=== Input data ===

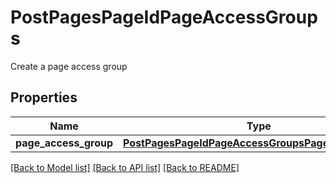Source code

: # PostPagesPageIdPageAccessGroups

Create a page access group
## Properties
Name | Type | Description | Notes
------------ | ------------- | ------------- | -------------
**page_access_group** | [**PostPagesPageIdPageAccessGroupsPageAccessGroup**](PostPagesPageIdPageAccessGroupsPageAccessGroup.md) |  | [optional] 

[[Back to Model list]](../README.md#documentation-for-models) [[Back to API list]](../README.md#documentation-for-api-endpoints) [[Back to README]](../README.md)


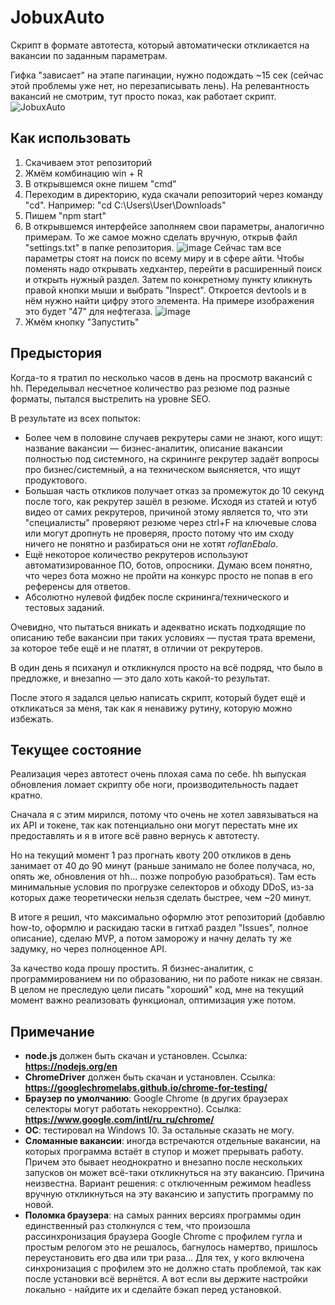 # JobuxAuto
Скрипт в формате автотеста, который автоматически откликается на вакансии по заданным параметрам.

Гифка "зависает" на этапе пагинации, нужно подождать ~15 сек (сейчас этой проблемы уже нет, но перезаписывать лень). На релевантность вакансий не смотрим, тут просто показ, как работает скрипт.
![JobuxAuto](https://github.com/user-attachments/assets/09046e2c-ee60-4481-9168-dec69087874a)

## Как использовать
1. Скачиваем этот репозиторий
2. Жмём комбинацию win + R
3. В открывшемся окне пишем "cmd"
4. Переходим в директорию, куда скачали репозиторий через команду "cd". Например: "cd C:\Users\User\Downloads"
5. Пишем "npm start"
6. В открывшемся интерфейсе заполняем свои параметры, аналогично примерам. То же самое можно сделать вручную, открыв файл "settings.txt" в папке репозитория.
![image](https://github.com/user-attachments/assets/dfe182dc-83b8-418e-b78c-91542536e7ed)
Сейчас там все параметры стоят на поиск по всему миру и в сфере айти. Чтобы поменять надо открывать хедхантер, перейти в расширенный поиск и открыть нужный раздел. Затем по конкретному пункту кликнуть правой кнопки мыши и выбрать "Inspect". Откроется devtools и в нём нужно найти цифру этого элемента. На примере изображения это будет "47" для нефтегаза.
![image](https://github.com/user-attachments/assets/fb37f1b8-441c-4e0b-8e97-2826a559c7ce)
8. Жмём кнопку "Запустить"

## Предыстория
Когда-то я тратил по несколько часов в день на просмотр вакансий с hh. Переделывал несчетное количество раз резюме под разные форматы, пытался выстрелить на уровне SEO.

В результате из всех попыток:
- Более чем в половине случаев рекрутеры сами не знают, кого ищут: название вакансии — бизнес-аналитик, описание вакансии полностью под системного, на скрининге рекрутер задаёт вопросы про бизнес/системный, а на техническом выясняется, что ищут продуктового.
- Большая часть откликов получает отказ за промежуток до 10 секунд после того, как рекрутер зашёл в резюме. Исходя из статей и ютуб видео от самих рекрутеров, причиной этому является то, что эти "специалисты" проверяют резюме через ctrl+F на ключевые слова или могут дропнуть не проверяя, просто потому что им сходу ничего не понятно и разбираться они не хотят *roflanEbalo*.
- Ещё некоторое количество рекрутеров используют автоматизированное ПО, ботов, опросники. Думаю всем понятно, что через бота можно не пройти на конкурс просто не попав в его референсы для ответов.
- Абсолютно нулевой фидбек после скрининга/технического и тестовых заданий.

Очевидно, что пытаться вникать и адекватно искать подходящие по описанию тебе вакансии при таких условиях — пустая трата времени, за которое тебе ещё и не платят, в отличии от рекрутеров. 

В один день я психанул и откликнулся просто на всё подряд, что было в предложке, и внезапно — это дало хоть какой-то результат.

После этого я задался целью написать скрипт, который будет ещё и откликаться за меня, так как я ненавижу рутину, которую можно избежать.

## Текущее состояние
Реализация через автотест очень плохая сама по себе. hh выпуская обновления ломает скрипту обе ноги, производительность падает кратно. 

Сначала я с этим мирился, потому что очень не хотел завязываться на их API и токене, так как потенциально они могут перестать мне их предоставлять и я в итоге всё равно вернусь к автотесту.

Но на текущий момент 1 раз прогнать квоту 200 откликов в день занимает от 40 до 90 минут (раньше занимало не более получаса, но, опять же, обновления от hh... позже попробую разобраться). Там есть минимальные условия по прогрузке селекторов и обходу DDoS, из-за которых даже теоретически нельзя сделать быстрее, чем ~20 минут.

В итоге я решил, что максимально оформлю этот репозиторий (добавлю how-to, оформлю и раскидаю таски в гитхаб раздел "Issues", полное описание), сделаю MVP, а потом заморожу и начну делать ту же задумку, но через полноценное API.  

За качество кода прошу простить. Я бизнес-аналитик, с программированием ни по образованию, ни по работе никак не связан. В целом не преследую цели писать "хороший" код, мне на текущий момент важно реализовать функционал, оптимизация уже потом.

## Примечание

- **node.js** должен быть скачан и установлен. Ссылка: **https://nodejs.org/en**
- **ChromeDriver** должен быть скачан и установлен. Ссылка: **https://googlechromelabs.github.io/chrome-for-testing/**
- **Браузер по умолчанию**: Google Chrome (в других браузерах селекторы могут работать некорректно). Ссылка: **https://www.google.com/intl/ru_ru/chrome/**
- **ОС**: тестировал на Windows 10. За остальные сказать не могу.
- **Сломанные вакансии**: иногда встречаются отдельные вакансии, на которых программа встаёт в ступор и может прерывать работу. Причем это бывает неоднократно и внезапно после нескольких запусков он может всё-таки откликнуться на эту вакансию. Причина неизвестна. Вариант решения: с отключенным режимом headless вручную откликнуться на эту вакансию и запустить программу по новой.
- **Поломка браузера**: на самых ранних версиях программы один единственный раз столкнулся с тем, что произошла рассинхронизация браузера Google Chrome с профилем гугла и простым релогом это не решалось, багнулось намертво, пришлось переустановить его два или три раза... Для тех, у кого включена синхронизация с профилем это не должно стать проблемой, так как после установки всё вернётся. А вот если вы держите настройки локально - найдите их и сделайте бэкап перед установкой.
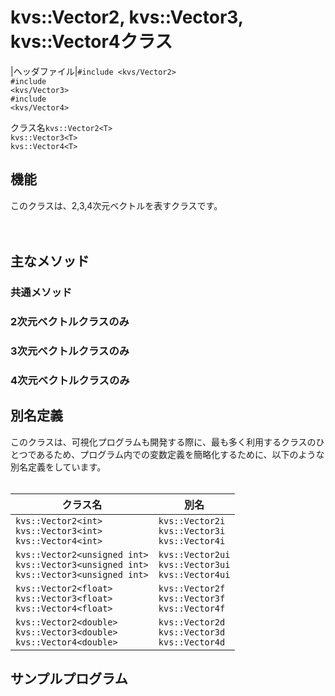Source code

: # kvs::Vector2, kvs::Vector3, kvs::Vector4クラス #

|ヘッダファイル|`#include <kvs/Vector2>`<br><code>#include &lt;kvs/Vector3&gt;</code><br><code>#include &lt;kvs/Vector4&gt;</code>
<tr><td>クラス名</td><td><code>kvs::Vector2&lt;T&gt;</code><br><code>kvs::Vector3&lt;T&gt;</code><br><code>kvs::Vector4&lt;T&gt;</code></td></tr></tbody></table>

<h2>機能</h2>
このクラスは、2,3,4次元ベクトルを表すクラスです。<br>
<br>
<br>
<h2>主なメソッド</h2>

<h3>共通メソッド</h3>

<h3>2次元ベクトルクラスのみ</h3>

<h3>3次元ベクトルクラスのみ</h3>

<h3>4次元ベクトルクラスのみ</h3>


<h2>別名定義</h2>
このクラスは、可視化プログラムも開発する際に、最も多く利用するクラスのひとつであるため、プログラム内での変数定義を簡略化するために、以下のような別名定義をしています。<br>
<br>
<table><thead><th> クラス名 </th><th> 別名 </th></thead><tbody>
<tr><td> <code>kvs::Vector2&lt;int&gt;</code><br><code>kvs::Vector3&lt;int&gt;</code><br><code>kvs::Vector4&lt;int&gt;</code> </td><td> <code>kvs::Vector2i</code><br><code>kvs::Vector3i</code><br><code>kvs::Vector4i</code> </td></tr>
<tr><td> <code>kvs::Vector2&lt;unsigned int&gt;</code><br><code>kvs::Vector3&lt;unsigned int&gt;</code><br><code>kvs::Vector3&lt;unsigned int&gt;</code> </td><td> <code>kvs::Vector2ui</code><br><code>kvs::Vector3ui</code><br><code>kvs::Vector4ui</code> </td></tr>
<tr><td> <code>kvs::Vector2&lt;float&gt;</code><br><code>kvs::Vector3&lt;float&gt;</code><br><code>kvs::Vector4&lt;float&gt;</code> </td><td> <code>kvs::Vector2f</code><br><code>kvs::Vector3f</code><br><code>kvs::Vector4f</code> </td></tr>
<tr><td> <code>kvs::Vector2&lt;double&gt;</code><br><code>kvs::Vector3&lt;double&gt;</code><br><code>kvs::Vector4&lt;double&gt;</code> </td><td> <code>kvs::Vector2d</code><br><code>kvs::Vector3d</code><br><code>kvs::Vector4d</code> </td></tr></tbody></table>

<h2>サンプルプログラム</h2>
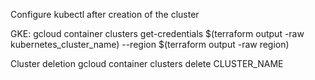 Configure kubectl after creation of the cluster

GKE:
gcloud container clusters get-credentials $(terraform output -raw kubernetes_cluster_name) --region $(terraform output -raw region)

Cluster deletion
gcloud container clusters delete CLUSTER_NAME
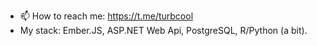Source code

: - 📫 How to reach me: https://t.me/turbcool
- My stack: Ember.JS, ASP.NET Web Api, PostgreSQL, R/Python (a bit).
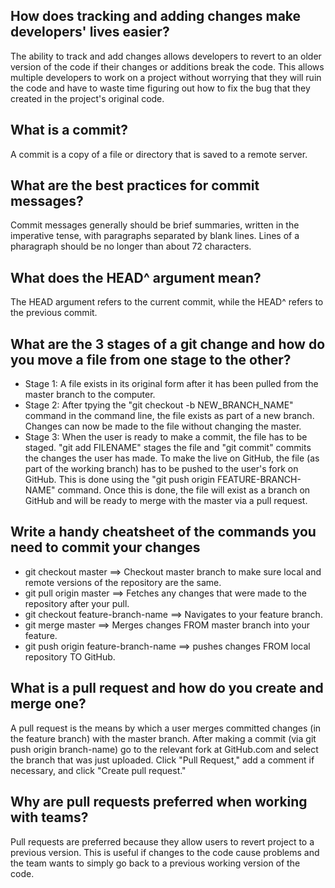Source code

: ## How does tracking and adding changes make developers' lives easier? ##

The ability to track and add changes allows developers to revert to an older version of the code if their changes or additions break the code. This allows multiple developers to work on a project without worrying that they will ruin the code and have to waste time figuring out how to fix the bug that they created in the project's original code.

## What is a commit? ##

A commit is a copy of a file or directory that is saved to a remote server.

## What are the best practices for commit messages? ##

Commit messages generally should be brief summaries, written in the imperative tense, with paragraphs separated by blank lines. Lines of a pharagraph should be no longer than about 72 characters.

## What does the HEAD^ argument mean? ##

The HEAD argument refers to the current commit, while the HEAD^ refers to the previous commit.

## What are the 3 stages of a git change and how do you move a file from one stage to the other? ##

- Stage 1: A file exists in its original form after it has been pulled from the master branch to the computer.
- Stage 2: After tpying the "git checkout -b NEW_BRANCH_NAME" command in the command line, the file exists as part of a new branch. Changes can now be made to the file without changing the master.
- Stage 3: When the user is ready to make a commit, the file has to be staged. "git add FILENAME" stages the file and "git commit" commits the changes the user has made. To make the live on GitHub, the file (as part of the working branch) has to be pushed to the user's fork on GitHub. This is done using the "git push origin FEATURE-BRANCH-NAME" command. Once this is done, the file will exist as a branch on GitHub and will be ready to merge with the master via a pull request.

## Write a handy cheatsheet of the commands you need to commit your changes ##

- git checkout master ==> Checkout master branch to make sure local and remote versions of the repository are the same.
- git pull origin master ==> Fetches any changes that were made to the repository after your pull.
- git checkout feature-branch-name ==> Navigates to your feature branch.
- git merge master ==> Merges changes FROM master branch into your feature.
- git push origin feature-branch-name ==> pushes changes FROM local repository TO GitHub.

## What is a pull request and how do you create and merge one? ##

A pull request is the means by which a user merges committed changes (in the feature branch) with the master branch. After making a commit (via git push origin branch-name) go to the relevant fork at GitHub.com and select the branch that was just uploaded. Click "Pull Request," add a comment if necessary, and click "Create pull request."

## Why are pull requests preferred when working with teams? ##

Pull requests are preferred because they allow users to revert project to a previous version. This is useful if changes to the code cause problems and the team wants to simply go back to a previous working version of the code.
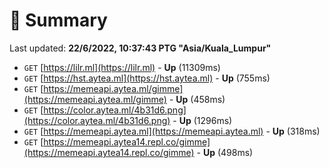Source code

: # 📖 Summary
Last updated: **22/6/2022, 10:37:43 PTG "Asia/Kuala_Lumpur"**

- `GET` [https://lilr.ml](https://lilr.ml) - **Up** (11309ms)
- `GET` [https://hst.aytea.ml](https://hst.aytea.ml) - **Up** (755ms)
- `GET` [https://memeapi.aytea.ml/gimme](https://memeapi.aytea.ml/gimme) - **Up** (458ms)
- `GET` [https://color.aytea.ml/4b31d6.png](https://color.aytea.ml/4b31d6.png) - **Up** (1296ms)
- `GET` [https://memeapi.aytea.ml](https://memeapi.aytea.ml) - **Up** (318ms)
- `GET` [https://memeapi.aytea14.repl.co/gimme](https://memeapi.aytea14.repl.co/gimme) - **Up** (498ms)
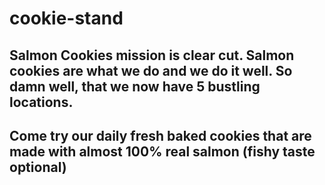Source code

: # cookie-stand
## Salmon Cookies mission is clear cut. Salmon cookies are what we do and we do it well. So damn well, that we now have 5 bustling locations.
## Come try our daily fresh baked cookies that are made with almost 100% real salmon (fishy taste optional)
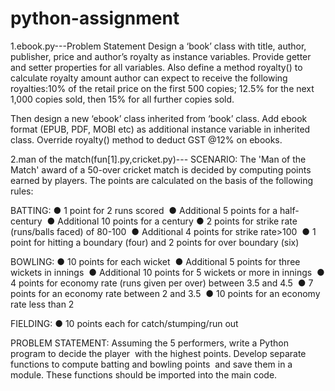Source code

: # python-assignment
1.ebook.py---Problem Statement Design a ‘book’ class with title, author, publisher, price and author’s royalty as instance variables. Provide getter and setter properties for all variables. Also define a method royalty() to calculate royalty amount author can expect to receive the following royalties:10% of the retail price on the first 500 copies; 12.5% for the next 1,000 copies sold, then 15% for all further copies sold. 
 
Then design a new ‘ebook’ class inherited from ‘book’ class. Add ebook format (EPUB, PDF, MOBI etc) as additional instance variable in inherited class. Override royalty() method to deduct GST @12% on ebooks.

2.man of the match(fun[1].py,cricket.py)--- 
SCENARIO: 
The 'Man of the Match' award of a 50-over cricket match is decided by computing points  earned by players. The points are calculated on the basis of the following rules:  


BATTING:
● 1 point for 2 runs scored 
● Additional 5 points for a half-century  
● Additional 10 points for a century
● 2 points for strike rate (runs/balls faced) of 80-100 
● Additional 4 points for strike rate>100  
● 1 point for hitting a boundary (four) and 2 points for over boundary (six) 



BOWLING:
● 10 points for each wicket 
● Additional 5 points for three wickets in innings 
● Additional 10 points for 5 wickets or more in innings 
● 4 points for economy rate (runs given per over) between 3.5 and 4.5 
● 7  points for an economy rate between 2 and 3.5  
● 10 points for an economy rate less than 2



FIELDING:
● 10 points each for catch/stumping/run out



PROBLEM STATEMENT:
Assuming the 5 performers, write a Python program to decide the player  with the highest points. Develop separate functions to compute batting and bowling points  and save them in a module. These functions should be imported into the main code.  
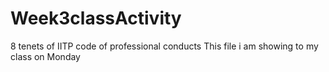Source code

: # Week3classActivity
8 tenets of IITP code of professional conducts
This file i am showing to my class on Monday
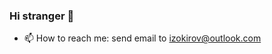 ### Hi stranger 👋

-   📫 How to reach me: send email to izokirov@outlook.com
<!--
**i-zokirov/i-zokirov** is a ✨ _special_ ✨ repository because its `README.md` (this file) appears on your GitHub profile.

-   🔭 I’m currently working on ...
-   🌱 I’m currently learning ...
-   👯 I’m looking to collaborate on ...
-   🤔 I’m looking for help with ...
-   💬 Ask me about ...
-   📫 How to reach me: ...
-   😄 Pronouns: ...
-   ⚡ Fun fact: ...
    -->
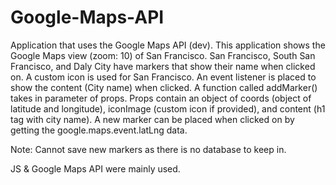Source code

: # Google-Maps-API

Application that uses the Google Maps API (dev).  This application shows the Google Maps view (zoom: 10) of San Francisco.  San Francisco, South San Francisco, and Daly City have markers that show their name when clicked on.  A custom icon is used for San Francisco.  An event listener is placed to show the content (City name) when clicked.  A function called addMarker() takes in parameter of props.  Props contain an object of coords (object of latitude and longitude), iconImage (custom icon if provided), and content (h1 tag with city name).  A new marker can be placed when clicked on by getting the google.maps.event.latLng data.  

Note: Cannot save new markers as there is no database to keep in.

JS & Google Maps API were mainly used.
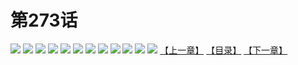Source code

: # 第273话
![](https://mao.mhtupian.com/uploads/img/7563/327121/001.jpg)
![](https://mao.mhtupian.com/uploads/img/7563/327121/002.jpg)
![](https://mao.mhtupian.com/uploads/img/7563/327121/003.jpg)
![](https://mao.mhtupian.com/uploads/img/7563/327121/004.jpg)
![](https://mao.mhtupian.com/uploads/img/7563/327121/005.jpg)
![](https://mao.mhtupian.com/uploads/img/7563/327121/006.jpg)
![](https://mao.mhtupian.com/uploads/img/7563/327121/007.jpg)
![](https://mao.mhtupian.com/uploads/img/7563/327121/008.jpg)
![](https://mao.mhtupian.com/uploads/img/7563/327121/009.jpg)
![](https://mao.mhtupian.com/uploads/img/7563/327121/010.jpg)
![](https://mao.mhtupian.com/uploads/img/7563/327121/011.jpg)
![](https://mao.mhtupian.com/uploads/img/7563/327121/012.jpg)
[【上一章】](./9.md)
[【目录】](./READMD.md)
[【下一章】](./11.md)
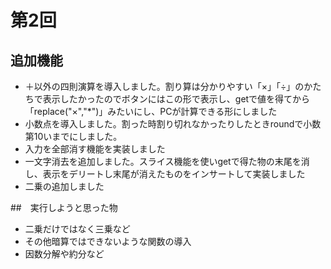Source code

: 
# 第2回
## 追加機能
- ＋以外の四則演算を導入しました。割り算は分かりやすい「×」「÷」のかたちで表示したかったのでボタンにはこの形で表示し、getで値を得てから「replace("×","*")」みたいにし、PCが計算できる形にしました
- 小数点を導入しました。割った時割り切れなかったりしたときroundで小数第10いまでにしました。
- 入力を全部消す機能を実装しました
- 一文字消去を追加しました。スライス機能を使いgetで得た物の末尾を消し、表示をデリートし末尾が消えたものをインサートして実装しました
- 二乗の追加しました

##　実行しようと思った物
- 二乗だけではなく三乗など
- その他暗算ではできないような関数の導入
- 因数分解や約分など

===

**Work to complete**
Look through the data above. Find each line with the string "открывшемся" and copy it.

**Solution**
3. В открывшемся окне пишем "cmd"
6. В открывшемся интерфейсе заполняем свои параметры, аналогично примерам. То же самое можно сделать вручную, открыв файл "settings.txt" в папке репозитория.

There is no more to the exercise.